Feat: Evict requests if the client has disconnected
Before submitting
- [x] Was this discussed/agreed via a Github issue? (no need for typos and docs improvements)
- [x] Did you read the contributor guideline, Pull Request section?
- [ ] Did you make sure to update the docs?
- [x] Did you write any new necessary tests?
What does this PR do?
Fixes #165.
This PR addresses the situation when client requests are disconnected before completion. It tracks canceled requests and stops ongoing/running tasks, thereby saving computational resources.
Approach
The solution involves checking whether the client has disconnected during both predict and stream predict operations.
If a disconnection is detected, the system adds the corresponding request ID to the request_evicted_status multiprocessing dictionary.
This dictionary is then monitored by the running loops (both streaming and non-streaming) in worker process. If the worker loop detects that the current running request ID is present in the request_evicted_status, it immediately terminates the ongoing task associated with that request.
Potential Impacts
This approach might impact performance due to the additional overhead of monitoring and terminating tasks, which could introduce minor delays in processing. Benchmarking
TODO
- [x] Handle client request disconnection in streaming mode
- [ ] Handle client request disconnection in non-streaming mode (In progress)
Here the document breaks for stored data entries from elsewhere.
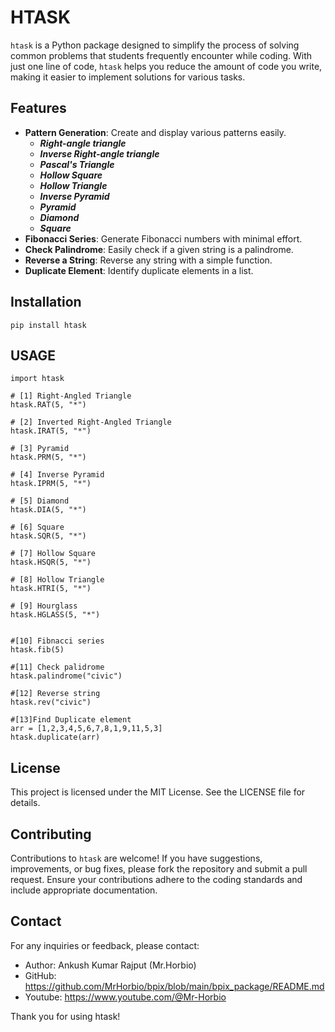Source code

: # HTASK
`htask` is a Python package designed to simplify the process of solving common problems that students frequently encounter while coding. With just one line of code, `htask` helps you reduce the amount of code you write, making it easier to implement solutions for various tasks.


## Features

- **Pattern Generation**: Create and display various patterns easily.
    - ***Right-angle triangle***
    - ***Inverse Right-angle triangle***
    - ***Pascal's Triangle***
    - ***Hollow Square***
    - ***Hollow Triangle***
    - ***Inverse Pyramid***
    - ***Pyramid***
    - ***Diamond***
    - ***Square***
- **Fibonacci Series**: Generate Fibonacci numbers with minimal effort.
- **Check Palindrome**: Easily check if a given string is a palindrome.
- **Reverse a String**: Reverse any string with a simple function.
- **Duplicate Element**: Identify duplicate elements in a list.


## Installation

` pip install htask `



## USAGE
```
import htask

# [1] Right-Angled Triangle
htask.RAT(5, "*")

# [2] Inverted Right-Angled Triangle
htask.IRAT(5, "*")

# [3] Pyramid
htask.PRM(5, "*")

# [4] Inverse Pyramid
htask.IPRM(5, "*")

# [5] Diamond
htask.DIA(5, "*")

# [6] Square
htask.SQR(5, "*")

# [7] Hollow Square
htask.HSQR(5, "*")

# [8] Hollow Triangle
htask.HTRI(5, "*")

# [9] Hourglass
htask.HGLASS(5, "*")


#[10] Fibnacci series
htask.fib(5)

#[11] Check palidrome
htask.palindrome("civic")

#[12] Reverse string
htask.rev("civic")

#[13]Find Duplicate element
arr = [1,2,3,4,5,6,7,8,1,9,11,5,3]
htask.duplicate(arr)

```
## License

This project is licensed under the MIT License. See the LICENSE file for details.

## Contributing

Contributions to `htask` are welcome! If you have suggestions, improvements, or bug fixes, please fork the repository and submit a pull request. Ensure your contributions adhere to the coding standards and include appropriate documentation.

## Contact
For any inquiries or feedback, please contact:

- Author: Ankush Kumar Rajput (Mr.Horbio)
- GitHub: https://github.com/MrHorbio/bpix/blob/main/bpix_package/README.md
- Youtube: https://www.youtube.com/@Mr-Horbio



Thank you for using htask!







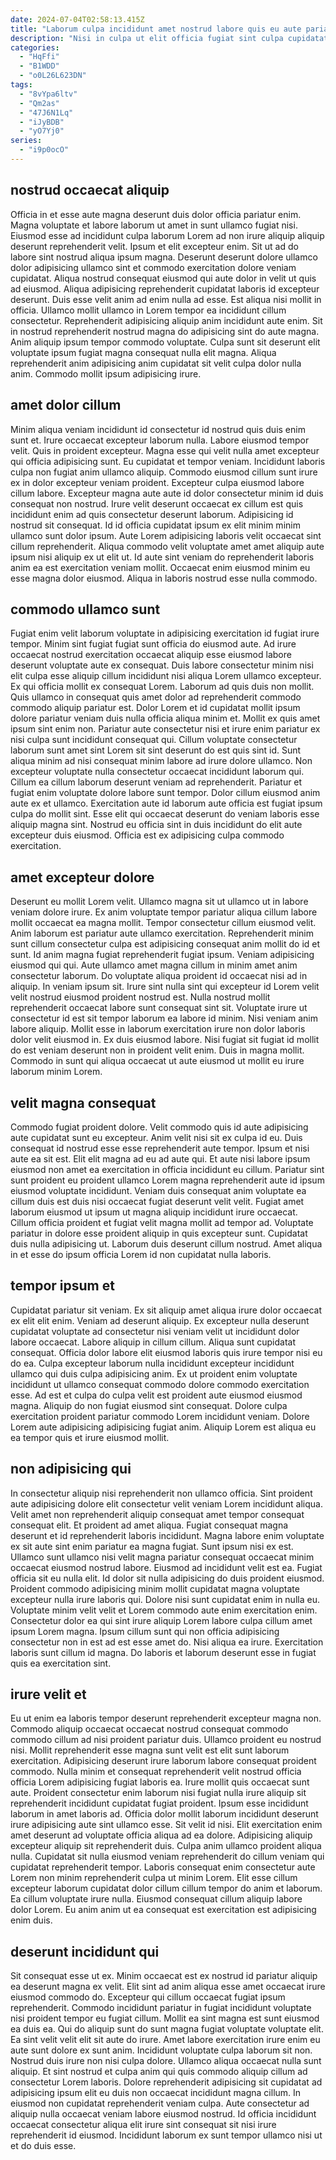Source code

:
 ```yaml
---
date: 2024-07-04T02:58:13.415Z
title: "Laborum culpa incididunt amet nostrud labore quis eu aute pariatur nulla culpa adipisicing dolore ipsum."
description: "Nisi in culpa ut elit officia fugiat sint culpa cupidatat. Pariatur laboris laboris duis cillum pariatur labore id Lorem nisi cillum proident sunt."
categories:
  - "HqFfi"
  - "B1WDD"
  - "o0L26L623DN"
tags:
  - "8vYpa6ltv"
  - "Qm2as"
  - "47J6N1Lq"
  - "iJyBDB"
  - "yO7Yj0"
series:
  - "i9p0ocO"
---
```



## nostrud occaecat aliquip

Officia in et esse aute magna deserunt duis dolor officia pariatur enim. Magna voluptate et labore laborum ut amet in sunt ullamco fugiat nisi. Eiusmod esse ad incididunt culpa laborum Lorem ad non irure aliquip aliquip deserunt reprehenderit velit. Ipsum et elit excepteur enim. Sit ut ad do labore sint nostrud aliqua ipsum magna. Deserunt deserunt dolore ullamco dolor adipisicing ullamco sint et commodo exercitation dolore veniam cupidatat. Aliqua nostrud consequat eiusmod qui aute dolor in velit ut quis ad eiusmod. Aliqua adipisicing reprehenderit cupidatat laboris id excepteur deserunt.
Duis esse velit anim ad enim nulla ad esse. Est aliqua nisi mollit in officia. Ullamco mollit ullamco in Lorem tempor ea incididunt cillum consectetur. Reprehenderit adipisicing aliquip anim incididunt aute enim.
Sit in nostrud reprehenderit nostrud magna do adipisicing sint do aute magna. Anim aliquip ipsum tempor commodo voluptate. Culpa sunt sit deserunt elit voluptate ipsum fugiat magna consequat nulla elit magna. Aliqua reprehenderit anim adipisicing anim cupidatat sit velit culpa dolor nulla anim. Commodo mollit ipsum adipisicing irure.

## amet dolor cillum

Minim aliqua veniam incididunt id consectetur id nostrud quis duis enim sunt et. Irure occaecat excepteur laborum nulla. Labore eiusmod tempor velit. Quis in proident excepteur. Magna esse qui velit nulla amet excepteur qui officia adipisicing sunt. Eu cupidatat et tempor veniam. Incididunt laboris culpa non fugiat anim ullamco aliquip.
Commodo eiusmod cillum sunt irure ex in dolor excepteur veniam proident. Excepteur culpa eiusmod labore cillum labore. Excepteur magna aute aute id dolor consectetur minim id duis consequat non nostrud. Irure velit deserunt occaecat ex cillum est quis incididunt enim ad quis consectetur deserunt laborum. Adipisicing id nostrud sit consequat. Id id officia cupidatat ipsum ex elit minim minim ullamco sunt dolor ipsum. Aute Lorem adipisicing laboris velit occaecat sint cillum reprehenderit.
Aliqua commodo velit voluptate amet amet aliquip aute ipsum nisi aliquip ex ut elit ut. Id aute sint veniam do reprehenderit laboris anim ea est exercitation veniam mollit. Occaecat enim eiusmod minim eu esse magna dolor eiusmod. Aliqua in laboris nostrud esse nulla commodo.

## commodo ullamco sunt

Fugiat enim velit laborum voluptate in adipisicing exercitation id fugiat irure tempor. Minim sint fugiat fugiat sunt officia do eiusmod aute. Ad irure occaecat nostrud exercitation occaecat aliquip esse eiusmod labore deserunt voluptate aute ex consequat. Duis labore consectetur minim nisi elit culpa esse aliquip cillum incididunt nisi aliqua Lorem ullamco excepteur. Ex qui officia mollit ex consequat Lorem. Laborum ad quis duis non mollit. Quis ullamco in consequat quis amet dolor ad reprehenderit commodo commodo aliquip pariatur est. Dolor Lorem et id cupidatat mollit ipsum dolore pariatur veniam duis nulla officia aliqua minim et.
Mollit ex quis amet ipsum sint enim non. Pariatur aute consectetur nisi et irure enim pariatur ex nisi culpa sunt incididunt consequat qui. Cillum voluptate consectetur laborum sunt amet sint Lorem sit sint deserunt do est quis sint id. Sunt aliqua minim ad nisi consequat minim labore ad irure dolore ullamco. Non excepteur voluptate nulla consectetur occaecat incididunt laborum qui.
Cillum ea cillum laborum deserunt veniam ad reprehenderit. Pariatur et fugiat enim voluptate dolore labore sunt tempor. Dolor cillum eiusmod anim aute ex et ullamco. Exercitation aute id laborum aute officia est fugiat ipsum culpa do mollit sint. Esse elit qui occaecat deserunt do veniam laboris esse aliquip magna sint. Nostrud eu officia sint in duis incididunt do elit aute excepteur duis eiusmod. Officia est ex adipisicing culpa commodo exercitation.

## amet excepteur dolore

Deserunt eu mollit Lorem velit. Ullamco magna sit ut ullamco ut in labore veniam dolore irure. Ex anim voluptate tempor pariatur aliqua cillum labore mollit occaecat ea magna mollit. Tempor consectetur cillum eiusmod velit. Anim laborum est pariatur aute ullamco exercitation. Reprehenderit minim sunt cillum consectetur culpa est adipisicing consequat anim mollit do id et sunt. Id anim magna fugiat reprehenderit fugiat ipsum. Veniam adipisicing eiusmod qui qui.
Aute ullamco amet magna cillum in minim amet anim consectetur laborum. Do voluptate aliqua proident id occaecat nisi ad in aliquip. In veniam ipsum sit. Irure sint nulla sint qui excepteur id Lorem velit velit nostrud eiusmod proident nostrud est. Nulla nostrud mollit reprehenderit occaecat labore sunt consequat sint sit.
Voluptate irure ut consectetur id est sit tempor laborum ea labore id minim. Nisi veniam anim labore aliquip. Mollit esse in laborum exercitation irure non dolor laboris dolor velit eiusmod in. Ex duis eiusmod labore. Nisi fugiat sit fugiat id mollit do est veniam deserunt non in proident velit enim. Duis in magna mollit. Commodo in sunt qui aliqua occaecat ut aute eiusmod ut mollit eu irure laborum minim Lorem.

## velit magna consequat

Commodo fugiat proident dolore. Velit commodo quis id aute adipisicing aute cupidatat sunt eu excepteur. Anim velit nisi sit ex culpa id eu. Duis consequat id nostrud esse esse reprehenderit aute tempor.
Ipsum et nisi aute ea sit est. Elit elit magna ad eu ad aute qui. Et aute nisi labore ipsum eiusmod non amet ea exercitation in officia incididunt eu cillum. Pariatur sint sunt proident eu proident ullamco Lorem magna reprehenderit aute id ipsum eiusmod voluptate incididunt. Veniam duis consequat anim voluptate ea cillum duis est duis nisi occaecat fugiat deserunt velit velit.
Fugiat amet laborum eiusmod ut ipsum ut magna aliquip incididunt irure occaecat. Cillum officia proident et fugiat velit magna mollit ad tempor ad. Voluptate pariatur in dolore esse proident aliquip in quis excepteur sunt. Cupidatat duis nulla adipisicing ut. Laborum duis deserunt cillum nostrud. Amet aliqua in et esse do ipsum officia Lorem id non cupidatat nulla laboris.

## tempor ipsum et

Cupidatat pariatur sit veniam. Ex sit aliquip amet aliqua irure dolor occaecat ex elit elit enim. Veniam ad deserunt aliquip. Ex excepteur nulla deserunt cupidatat voluptate ad consectetur nisi veniam velit ut incididunt dolor labore occaecat.
Labore aliquip in cillum cillum. Aliqua sunt cupidatat consequat. Officia dolor labore elit eiusmod laboris quis irure tempor nisi eu do ea. Culpa excepteur laborum nulla incididunt excepteur incididunt ullamco qui duis culpa adipisicing anim.
Ex ut proident enim voluptate incididunt ut ullamco consequat commodo dolore commodo exercitation esse. Ad est et culpa do culpa velit est proident aute eiusmod eiusmod magna. Aliquip do non fugiat eiusmod sint consequat. Dolore culpa exercitation proident pariatur commodo Lorem incididunt veniam. Dolore Lorem aute adipisicing adipisicing fugiat anim. Aliquip Lorem est aliqua eu ea tempor quis et irure eiusmod mollit.

## non adipisicing qui

In consectetur aliquip nisi reprehenderit non ullamco officia. Sint proident aute adipisicing dolore elit consectetur velit veniam Lorem incididunt aliqua. Velit amet non reprehenderit aliquip consequat amet tempor consequat consequat elit. Et proident ad amet aliqua. Fugiat consequat magna deserunt et id reprehenderit laboris incididunt. Magna labore enim voluptate ex sit aute sint enim pariatur ea magna fugiat. Sunt ipsum nisi ex est. Ullamco sunt ullamco nisi velit magna pariatur consequat occaecat minim occaecat eiusmod nostrud labore.
Eiusmod ad incididunt velit est ea. Fugiat officia sit eu nulla elit. Id dolor sit nulla adipisicing do duis proident eiusmod. Proident commodo adipisicing minim mollit cupidatat magna voluptate excepteur nulla irure laboris qui.
Dolore nisi sunt cupidatat enim in nulla eu. Voluptate minim velit velit et Lorem commodo aute enim exercitation enim. Consectetur dolor ea qui sint irure aliquip Lorem labore culpa cillum amet ipsum Lorem magna. Ipsum cillum sunt qui non officia adipisicing consectetur non in est ad est esse amet do. Nisi aliqua ea irure. Exercitation laboris sunt cillum id magna. Do laboris et laborum deserunt esse in fugiat quis ea exercitation sint.

## irure velit et

Eu ut enim ea laboris tempor deserunt reprehenderit excepteur magna non. Commodo aliquip occaecat occaecat nostrud consequat commodo commodo cillum ad nisi proident pariatur duis. Ullamco proident eu nostrud nisi. Mollit reprehenderit esse magna sunt velit est elit sunt laborum exercitation. Adipisicing deserunt irure laborum labore consequat proident commodo. Nulla minim et consequat reprehenderit velit nostrud officia officia Lorem adipisicing fugiat laboris ea. Irure mollit quis occaecat sunt aute.
Proident consectetur enim laborum nisi fugiat nulla irure aliquip sit reprehenderit incididunt cupidatat fugiat proident. Ipsum esse incididunt laborum in amet laboris ad. Officia dolor mollit laborum incididunt deserunt irure adipisicing aute sint ullamco esse. Sit velit id nisi. Elit exercitation enim amet deserunt ad voluptate officia aliqua ad ea dolore. Adipisicing aliquip excepteur aliquip sit reprehenderit duis.
Culpa anim ullamco proident aliqua nulla. Cupidatat sit nulla eiusmod veniam reprehenderit do cillum veniam qui cupidatat reprehenderit tempor. Laboris consequat enim consectetur aute Lorem non minim reprehenderit culpa ut minim Lorem. Elit esse cillum excepteur laborum cupidatat dolor cillum cillum tempor do anim et laborum. Ea cillum voluptate irure nulla. Eiusmod consequat cillum aliquip labore dolor Lorem. Eu anim anim ut ea consequat est exercitation est adipisicing enim duis.

## deserunt incididunt qui

Sit consequat esse ut ex. Minim occaecat est ex nostrud id pariatur aliquip ea deserunt magna ex velit. Elit sint ad anim aliqua esse amet occaecat irure eiusmod commodo do. Excepteur qui cillum occaecat fugiat ipsum reprehenderit. Commodo incididunt pariatur in fugiat incididunt voluptate nisi proident tempor eu fugiat cillum. Mollit ea sint magna est sunt eiusmod ea duis ea.
Qui do aliquip sunt do sunt magna fugiat voluptate voluptate elit. Ea sint velit velit elit sit aute do irure. Amet labore exercitation irure enim eu aute sunt dolore ex sunt anim. Incididunt voluptate culpa laborum sit non. Nostrud duis irure non nisi culpa dolore.
Ullamco aliqua occaecat nulla sunt aliquip. Et sint nostrud et culpa anim qui quis commodo aliquip cillum ad consectetur Lorem laboris. Dolore reprehenderit adipisicing sit cupidatat ad adipisicing ipsum elit eu duis non occaecat incididunt magna cillum. In eiusmod non cupidatat reprehenderit veniam culpa. Aute consectetur ad aliquip nulla occaecat veniam labore eiusmod nostrud. Id officia incididunt occaecat consectetur aliqua elit irure sint consequat sit nisi irure reprehenderit id eiusmod. Incididunt laborum ex sunt tempor ullamco nisi ut et do duis esse.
- Investigating methods to terminate tasks from the worker process (
run_single_loop).
- Investigating methods to terminate tasks from the worker process (
- [ ] Add/Improve tests (In progress)
- Exploring ways to verify task termination from the worker process
- [ ] Handle client disconnection for batched requests
Any help or guidance on this PR would be greatly appreciated 🙏. Thank you! 😊
PR review
Anyone in the community is free to review the PR once the tests have passed. If we didn't discuss your PR in GitHub issues there's a high chance it will not be merged.
Did you have fun?
Make sure you had fun coding 🙃
looking good @bhimrazy so far! We might have to run some benchmarks to verify that we don't lose performance because of multiprocessing synchronization. But really good approach 😄
looking good @bhimrazy so far! We might have to run some benchmarks to verify that we don't lose performance because of multiprocessing synchronization. But really good approach 😄
Thanks, @aniketmaurya! for the feedback. I'm currently exploring ways to test this feature and will keep you updated on the progress.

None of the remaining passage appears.